▶ Problem details
What is needed is a verbatim copy of every record below, with the pictures left out.

▶ Dataset entries
________

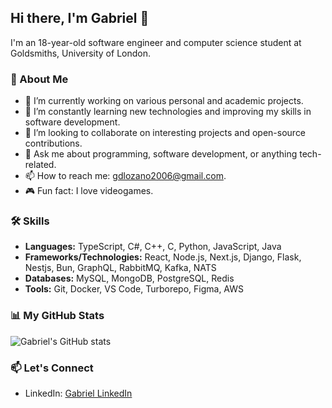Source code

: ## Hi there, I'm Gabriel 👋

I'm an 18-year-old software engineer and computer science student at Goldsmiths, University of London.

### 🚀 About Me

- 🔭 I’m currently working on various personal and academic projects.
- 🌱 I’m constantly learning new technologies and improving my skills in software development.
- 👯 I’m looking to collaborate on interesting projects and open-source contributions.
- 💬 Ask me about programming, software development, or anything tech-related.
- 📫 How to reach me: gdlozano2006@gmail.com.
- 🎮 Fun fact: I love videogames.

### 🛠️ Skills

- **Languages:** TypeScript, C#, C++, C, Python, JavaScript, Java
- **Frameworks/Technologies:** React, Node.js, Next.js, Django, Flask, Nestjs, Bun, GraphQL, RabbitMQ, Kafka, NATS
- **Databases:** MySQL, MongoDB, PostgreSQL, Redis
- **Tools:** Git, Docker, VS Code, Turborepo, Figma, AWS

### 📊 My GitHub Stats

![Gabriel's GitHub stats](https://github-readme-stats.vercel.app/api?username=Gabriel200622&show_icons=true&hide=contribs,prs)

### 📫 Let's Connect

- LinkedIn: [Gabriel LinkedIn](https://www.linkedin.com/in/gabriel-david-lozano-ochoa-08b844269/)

________

▶ Exercise solution
Source code

: ## Hi there, I'm Gabriel 👋

I'm an 18-year-old software engineer and computer science student at Goldsmiths, University of London.

### 🚀 About Me

- 🔭 I’m currently working on various personal and academic projects.
- 🌱 I’m constantly learning new technologies and improving my skills in software development.
- 👯 I’m looking to collaborate on interesting projects and open-source contributions.
- 💬 Ask me about programming, software development, or anything tech-related.
- 📫 How to reach me: gdlozano2006@gmail.com.
- 🎮 Fun fact: I love videogames.

### 🛠️ Skills

- **Languages:** TypeScript, C#, C++, C, Python, JavaScript, Java
- **Frameworks/Technologies:** React, Node.js, Next.js, Django, Flask, Nestjs, Bun, GraphQL, RabbitMQ, Kafka, NATS
- **Databases:** MySQL, MongoDB, PostgreSQL, Redis
- **Tools:** Git, Docker, VS Code, Turborepo, Figma, AWS

### 📊 My GitHub Stats

![Gabriel's GitHub stats](https://github-readme-stats.vercel.app/api?username=Gabriel200622&show_icons=true&hide=contribs,prs)

### 📫 Let's Connect

- LinkedIn: [Gabriel LinkedIn](https://www.linkedin.com/in/gabriel-david-lozano-ochoa-08b844269/)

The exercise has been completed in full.